START Data
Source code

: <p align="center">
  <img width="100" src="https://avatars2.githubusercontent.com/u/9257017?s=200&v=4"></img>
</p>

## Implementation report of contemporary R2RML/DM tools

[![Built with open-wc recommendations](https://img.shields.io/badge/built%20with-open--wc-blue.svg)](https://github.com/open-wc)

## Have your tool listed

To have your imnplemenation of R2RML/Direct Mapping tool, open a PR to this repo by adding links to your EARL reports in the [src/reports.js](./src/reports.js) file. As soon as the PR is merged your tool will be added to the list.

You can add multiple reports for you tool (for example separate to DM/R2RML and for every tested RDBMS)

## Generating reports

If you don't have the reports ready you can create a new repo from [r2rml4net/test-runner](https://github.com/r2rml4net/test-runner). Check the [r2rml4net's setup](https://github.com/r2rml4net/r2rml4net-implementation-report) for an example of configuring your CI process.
END Data
* **The problem**
Your reply must consist of the entire listing, repeated word for word.

* **Solution to this exercise**
Source code

: <p align="center">
  <img width="100" src="https://avatars2.githubusercontent.com/u/9257017?s=200&v=4"></img>
</p>

## Implementation report of contemporary R2RML/DM tools

[![Built with open-wc recommendations](https://img.shields.io/badge/built%20with-open--wc-blue.svg)](https://github.com/open-wc)

## Have your tool listed

To have your imnplemenation of R2RML/Direct Mapping tool, open a PR to this repo by adding links to your EARL reports in the [src/reports.js](./src/reports.js) file. As soon as the PR is merged your tool will be added to the list.

You can add multiple reports for you tool (for example separate to DM/R2RML and for every tested RDBMS)

## Generating reports

If you don't have the reports ready you can create a new repo from [r2rml4net/test-runner](https://github.com/r2rml4net/test-runner). Check the [r2rml4net's setup](https://github.com/r2rml4net/r2rml4net-implementation-report) for an example of configuring your CI process.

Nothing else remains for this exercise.